Robyn Hitchcock torna con The Confuser, il suo 25° album solista di inediti. Registrato a Nashville con Brad Jones, il disco riunisce il chitarrista dei Soft Boys Kimberley Rew e una nuova formazione. Tra jangle rock, psichedelia, pop e testi surreali, Hitchcock conferma una scrittura ancora vivace e personale.
The Confuser, 2026, Robyn Hitchcock
Robyn Hitchcock torna con The Confuser, il suo 25° album solista in studio. Il disco raccoglie brani originali inediti ed è arrivato il 24 luglio 2026 per Tiny Ghost Records. L’album nasce a Nashville, nel Tennessee, dove Hitchcock ha lavorato con il produttore Brad Jones. La formazione comprende Jeremy Fetzer alla chitarra elettrica, Todd Bolden al basso ed Eric Slick alla batteria. Al progetto partecipa anche Kimberley Rew, storico compagno di chitarra di Hitchcock nei Soft Boys. Rew suona in cinque brani, aggiungendo un legame diretto con una delle prime fasi della carriera dell’artista.
La storia musicale di Robyn Hitchcock affonda le radici nella scena britannica della fine degli anni Settanta. Con i Soft Boys, il musicista ha contribuito a definire un modo personale di unire rock psichedelico, melodie pop e scrittura surreale. Nel corso della carriera solista, Hitchcock ha mantenuto una produzione costante. Il suo percorso comprende album molto diversi tra loro, ma conserva una linea riconoscibile. The Confuser si inserisce così in una discografia che ha attraversato diverse epoche. Il disco richiama, per impostazione e sensibilità, lavori precedenti come Element of Light del 1986 e Respect del 1993. La voce e la chitarra di Hitchcock restano al centro del progetto, con un approccio energico e una scrittura capace di alternare ironia, stranezza e riflessione.
Il nuovo lavoro si muove soprattutto nell’area del jangle rock. Le chitarre hanno un ruolo importante, mentre le melodie conservano una componente pop che rende il materiale immediato. Allo stesso tempo, l’album non rinuncia alla dimensione psichedelica che accompagna da tempo la musica di Hitchcock. Il risultato mette insieme chitarre brillanti, ritmi vivaci e atmosfere più sospese, senza rinunciare alla varietà. La produzione di Brad Jones contribuisce a tenere insieme queste diverse direzioni. Inoltre, la presenza di Kimberley Rew crea un dialogo tra passato e presente, soprattutto nei brani in cui le due chitarre si incontrano.
Il primo brano, I Am This Thing, parte con grande dinamismo. Hitchcock propone una scrittura rapida e ironica, costruita su giochi di parole e linee melodiche agili. Subito dopo arriva My Dead Astronaut. Il brano presenta inizialmente un tono leggero e surreale. Tuttavia, sotto questa superficie emerge una riflessione sulla morte di un esploratore dello spazio. Qui torna una delle caratteristiche più riconoscibili dell’artista. Hitchcock usa la musica per sviluppare immagini, idee e temi attraverso una prospettiva volutamente straniante.

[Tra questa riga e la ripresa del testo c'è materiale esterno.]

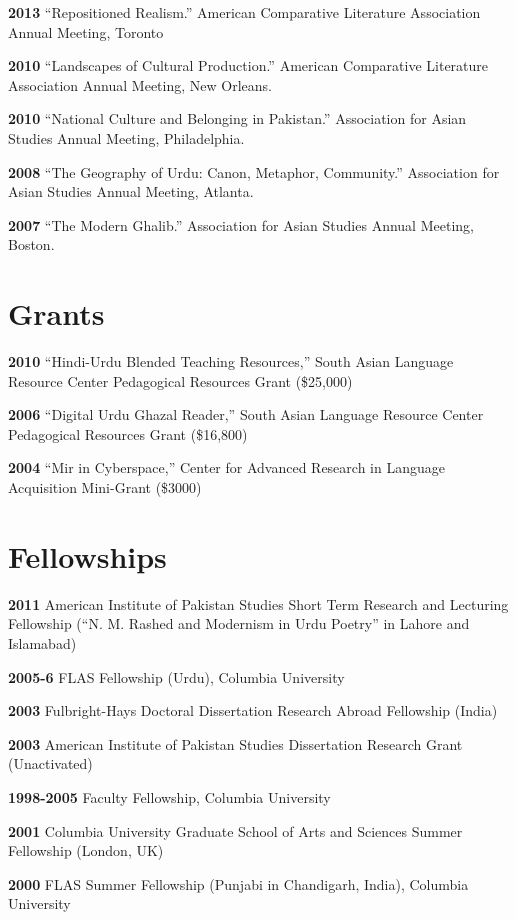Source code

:\documentclass[letterpaper,12pt]{article}
\begin{document}
\textbf{2013}
“Repositioned Realism.”
American Comparative Literature Association Annual Meeting, Toronto

\textbf{2010}
“Landscapes of Cultural Production.”
American Comparative Literature Association Annual Meeting, New Orleans.

\textbf{2010}
“National Culture and Belonging in Pakistan.”
Association for Asian Studies Annual Meeting, Philadelphia.

\textbf{2008}
“The Geography of Urdu: Canon, Metaphor, Community.”
Association for Asian Studies Annual Meeting, Atlanta.

\textbf{2007}
“The Modern Ghalib.”
Association for Asian Studies Annual Meeting, Boston.


\section{Grants%
  \label{grants}%
}

\textbf{2010}
“Hindi-Urdu Blended Teaching Resources,”
South Asian Language Resource Center Pedagogical Resources Grant (\$25,000)

\textbf{2006}
“Digital Urdu Ghazal Reader,”
South Asian Language Resource Center Pedagogical Resources Grant (\$16,800)

\textbf{2004}
“Mir in Cyberspace,”
Center for Advanced Research in Language Acquisition Mini-Grant (\$3000)


\section{Fellowships%
  \label{fellowships}%
}

\textbf{2011}
American Institute of Pakistan Studies
Short Term Research and Lecturing Fellowship
(“N. M. Rashed and Modernism in Urdu Poetry” in Lahore and Islamabad)

\textbf{2005-6}
FLAS Fellowship (Urdu), Columbia University

\textbf{2003}
Fulbright-Hays Doctoral Dissertation Research Abroad Fellowship (India)

\textbf{2003}
American Institute of Pakistan Studies Dissertation Research Grant (Unactivated)

\textbf{1998-2005}
Faculty Fellowship, Columbia University

\textbf{2001}
Columbia University Graduate School of Arts and Sciences Summer Fellowship (London, UK)

\textbf{2000}
FLAS Summer Fellowship (Punjabi in Chandigarh, India), Columbia University
\end{document}
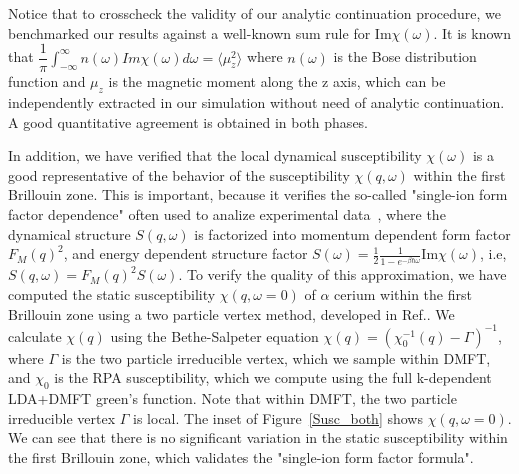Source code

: \documentclass[10pt]{ruthesis}
\begin{document}
{Notice that to crosscheck the validity of our analytic continuation
procedure, we benchmarked our results against a well-known sum rule
for Im$\chi(\omega)$. It is known that
$\dfrac{1}{\pi}\int_{-\infty}^{\infty} n(\omega)Im\chi(\omega) d\omega
= \langle \mu_{z}^{2} \rangle$ where $n(\omega)$ is the Bose
distribution function and $\mu_{z}$ is the magnetic moment along the z
axis, which can be independently extracted in our simulation without
need of analytic continuation.  A good quantitative agreement is
obtained in both phases.




In addition, we have verified that the local dynamical susceptibility
$\chi(\omega)$ is a good representative of the behavior of the
susceptibility $\chi(q,\omega)$ within the first Brillouin zone.  This
is important, because it verifies the so-called "single-ion form
factor dependence" often used to analize experimental
data~\cite{murani}, where the dynamical structure $S(q,\omega)$ is
factorized into momentum dependent form factor $F_M(q)^2$, and
energy dependent structure factor
$S(\omega)=\frac{1}{2}\frac{1}{1-e^{-\beta\hbar\omega}}$Im$\chi(\omega)$,
i.e, $S(q,\omega) = F_M(q)^2 S(\omega)$.  To verify the quality of
this approximation, we have computed the static susceptibility
$\chi(q, \omega=0)$ of $\alpha$ cerium within the first Brillouin zone
using a two particle vertex method, developed in
Ref.\cite{Park_prl11}.  We calculate $\chi(q)$ using the
Bethe-Salpeter equation $\chi(q)= (\chi_{0}^{-1}(q)-\Gamma)^{-1}$,
where $\Gamma$ is the two particle irreducible vertex, which we sample
within DMFT, and $\chi_0$ is the RPA susceptibility, which we compute
using the full k-dependent LDA+DMFT green's function. Note that within
DMFT, the two particle irreducible vertex $\Gamma$ is local. The inset
of Figure~\ref{Susc_both} shows $\chi(q, \omega=0)$. We can see that
there is no significant variation in the static susceptibility within
the first Brillouin zone, which validates the "single-ion form factor
formula".
%
\begin{figure}[t]
\end{figure}}
\end{document}
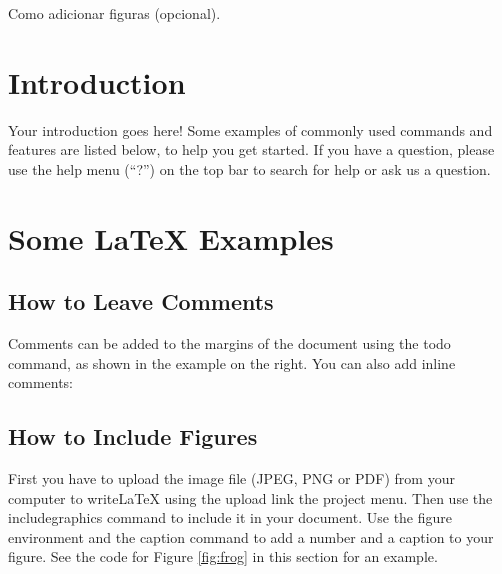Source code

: \maketitle
\setcounter{page}{1}
\vspace*{3mm}

Como adicionar figuras (opcional).
\begin{center}
{}
\end{center}


\section{Introduction}

Your introduction goes here! Some examples of commonly used commands and features are listed below, to help you get started. If you have a question, please use the help menu (``?'') on the top bar to search for help or ask us a question.

\section{Some \LaTeX{} Examples}
\label{sec:examples}

\subsection{How to Leave Comments}

Comments can be added to the margins of the document using the  todo command, as shown in the example on the right. You can also add inline comments:


\subsection{How to Include Figures}

First you have to upload the image file (JPEG, PNG or PDF) from your computer to writeLaTeX using the upload link the project menu. Then use the includegraphics command to include it in your document. Use the figure environment and the caption command to add a number and a caption to your figure. See the code for Figure \ref{fig:frog} in this section for an example.

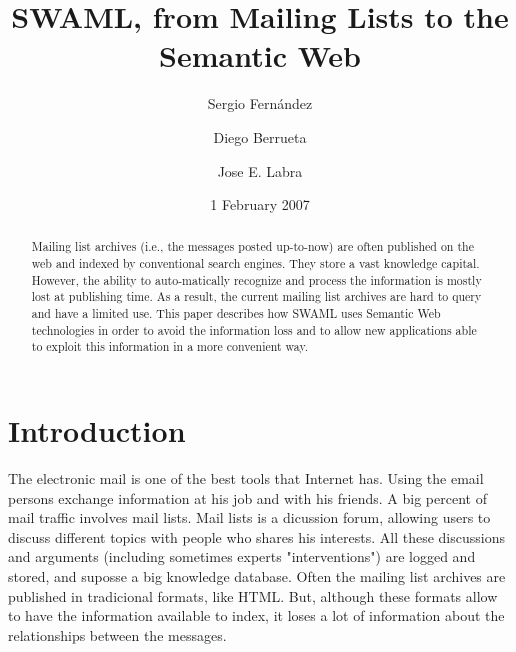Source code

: \documentclass{llncs}
\begin{document}
\title{SWAML, from Mailing Lists to the Semantic Web}


\author{
Sergio Fern\'andez \and Diego Berrueta \and Jose E. Labra
}




\date{1 February 2007}

\maketitle

\begin{abstract}

Mailing list archives (i.e., the messages posted up-to-now) are often published 
on the web and indexed by conventional search engines. They store a vast 
knowledge capital. However, the ability to auto-matically recognize and process 
the information is mostly lost at publishing time. As a result, the current 
mailing list archives are hard to query and have a limited use. This paper 
describes how SWAML uses Semantic Web technologies in order to avoid the
information loss and to allow new applications able to exploit this 
information in a more convenient way.

\end{abstract}

\section{Introduction}

The electronic mail is one of the best tools that Internet has. Using the
email persons exchange information at his job and with his friends. A big 
percent of mail traffic involves mail lists. Mail lists is a dicussion forum,
allowing users to discuss different topics with people who shares his interests.
All these discussions and arguments (including sometimes experts "interventions") 
are logged and stored, and suposse a big knowledge database. Often the mailing 
list archives are published in tradicional formats, like HTML. But, although 
these formats allow to have the information available to index, it loses a lot 
of information about the relationships between the messages.
\end{document}
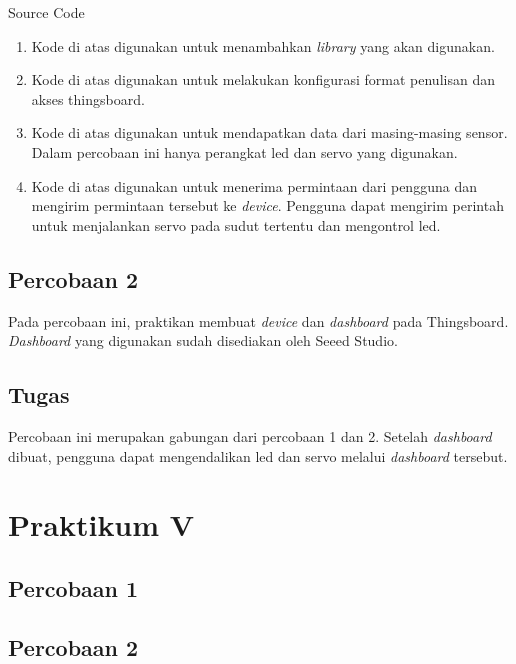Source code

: \documentclass{class}
\begin{document}
  Source Code
    \begin{enumerate}
      \item 
      Kode di atas digunakan untuk menambahkan \emph{library} yang akan digunakan. \\
      \item 
      Kode di atas digunakan untuk melakukan konfigurasi format penulisan dan akses thingsboard. \\
      \item 
      Kode di atas digunakan untuk mendapatkan data dari masing-masing sensor.
      Dalam percobaan ini hanya perangkat led dan servo yang digunakan. \\
      \item 
      Kode di atas digunakan untuk menerima permintaan dari pengguna dan mengirim permintaan tersebut ke \emph{device}.
      Pengguna dapat mengirim perintah untuk menjalankan servo pada sudut tertentu dan mengontrol led. \\
    \end{enumerate}
  \subsection{Percobaan 2}
  Pada percobaan ini, praktikan membuat \emph{device} dan \emph{dashboard} pada Thingsboard.
  \emph{Dashboard} yang digunakan sudah disediakan oleh Seeed Studio.
  \subsection{Tugas}
  Percobaan ini merupakan gabungan dari percobaan 1 dan 2.
  Setelah \emph{dashboard} dibuat, pengguna dapat mengendalikan led dan servo melalui \emph{dashboard} tersebut.

  \section{Praktikum V}
  \subsection{Percobaan 1}
  \subsection{Percobaan 2}
\end{document}
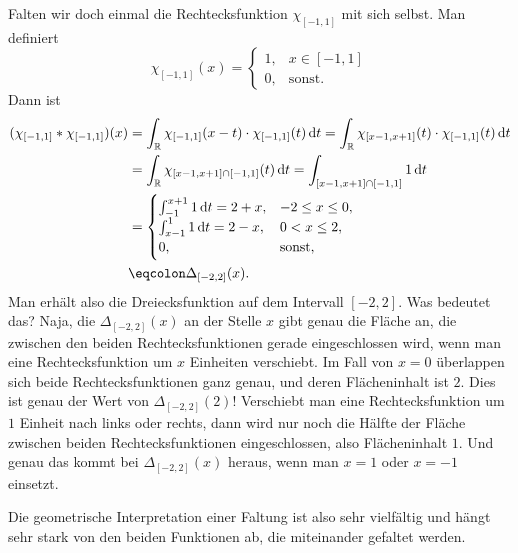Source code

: \begin{example}[Faltung]
Falten wir doch einmal die Rechtecksfunktion $ \chi_{[-1,1]} $ mit sich selbst. Man definiert
\[
  \chi_{[-1,1]}(x) = \begin{cases} 1, & x \in [-1,1] \\ 0, & \text{sonst}. \end{cases}
\]
Dann ist
\begin{align*}
   (\chi_{[-1,1]} * \chi_{[-1,1]})(x) 
&= \int_{\R} \chi_{[-1,1]}(x - t) \cdot \chi_{[-1,1]}(t) \dif t
 = \int_{\R} \chi_{[x - 1, x + 1]}(t) \cdot \chi_{[-1,1]}(t) \dif t \\
&= \int_{\R} \chi_{[x - 1, x + 1] \cap [-1,1]}(t) \dif t
 = \int_{[x - 1, x + 1] \cap [-1,1]} 1 \dif t \\
&= \begin{cases}
      \int_{-1}^{x+1} 1 \dif t = 2 + x, & -2 \leq x \leq 0, \\
      \int_{x-1}^{1} 1 \dif t = 2 - x, & 0 < x \leq 2, \\
      0, & \text{sonst},
   \end{cases} \\
&\eqcolon \Delta_{[-2,2]}(x).
\end{align*}
Man erhält also die Dreiecksfunktion auf dem Intervall $ [-2,2] $. Was bedeutet das? Naja, die
$ \Delta_{[-2,2]}(x) $ an der Stelle $ x $ gibt genau die Fläche an, die zwischen den beiden 
Rechtecksfunktionen gerade eingeschlossen wird, wenn man eine Rechtecksfunktion um $ x $ Einheiten
verschiebt. Im Fall von $ x = 0 $ überlappen sich beide Rechtecksfunktionen ganz genau, und deren
Flächeninhalt ist $ 2 $. Dies ist genau der Wert von $ \Delta_{[-2,2]}(2) $! Verschiebt man eine
Rechtecksfunktion um $ 1 $ Einheit nach links oder rechts, dann wird nur noch die Hälfte der
Fläche zwischen beiden Rechtecksfunktionen eingeschlossen, also Flächeninhalt $ 1 $. Und genau das
kommt bei $ \Delta_{[-2,2]}(x) $ heraus, wenn man $ x = 1 $ oder $ x = -1 $ einsetzt.

Die geometrische Interpretation einer Faltung ist also sehr vielfältig und hängt sehr stark von den
beiden Funktionen ab, die miteinander gefaltet werden.
\end{example}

Yesterday’s Rain mantiene una buona dose di energia. Il testo alterna spunti di riflessione e immagini insolite, mentre la voce si muove con un fraseggio particolare. Con Breathless, invece, il disco rallenta. Le chitarre assumono un tono più morbido e stratificato. Il brano costruisce così un’atmosfera sospesa, prima di lasciare spazio a Ghost in Sunlight. Anche quest’ultimo mantiene un andamento controllato. Poi, però, il pezzo cresce fino a un finale più ruvido e deciso.
Uno degli aspetti più interessanti di The Confuser riguarda il modo in cui Hitchcock accosta influenze appartenenti a periodi differenti. Building From The Ruins rappresenta bene questa caratteristica. Il basso richiama una sensibilità vicina al rock degli anni Novanta, mentre le chitarre aggiungono una componente più vicina alla tradizione psichedelica. In How to Feel Alright, invece, emergono suggestioni legate agli anni Sessanta. Batteria e basso procedono insieme e costruiscono una base adatta alla scrittura melodica di Hitchcock. Il disco non cerca quindi una sola direzione sonora, ma mette in relazione linguaggi e decenni diversi.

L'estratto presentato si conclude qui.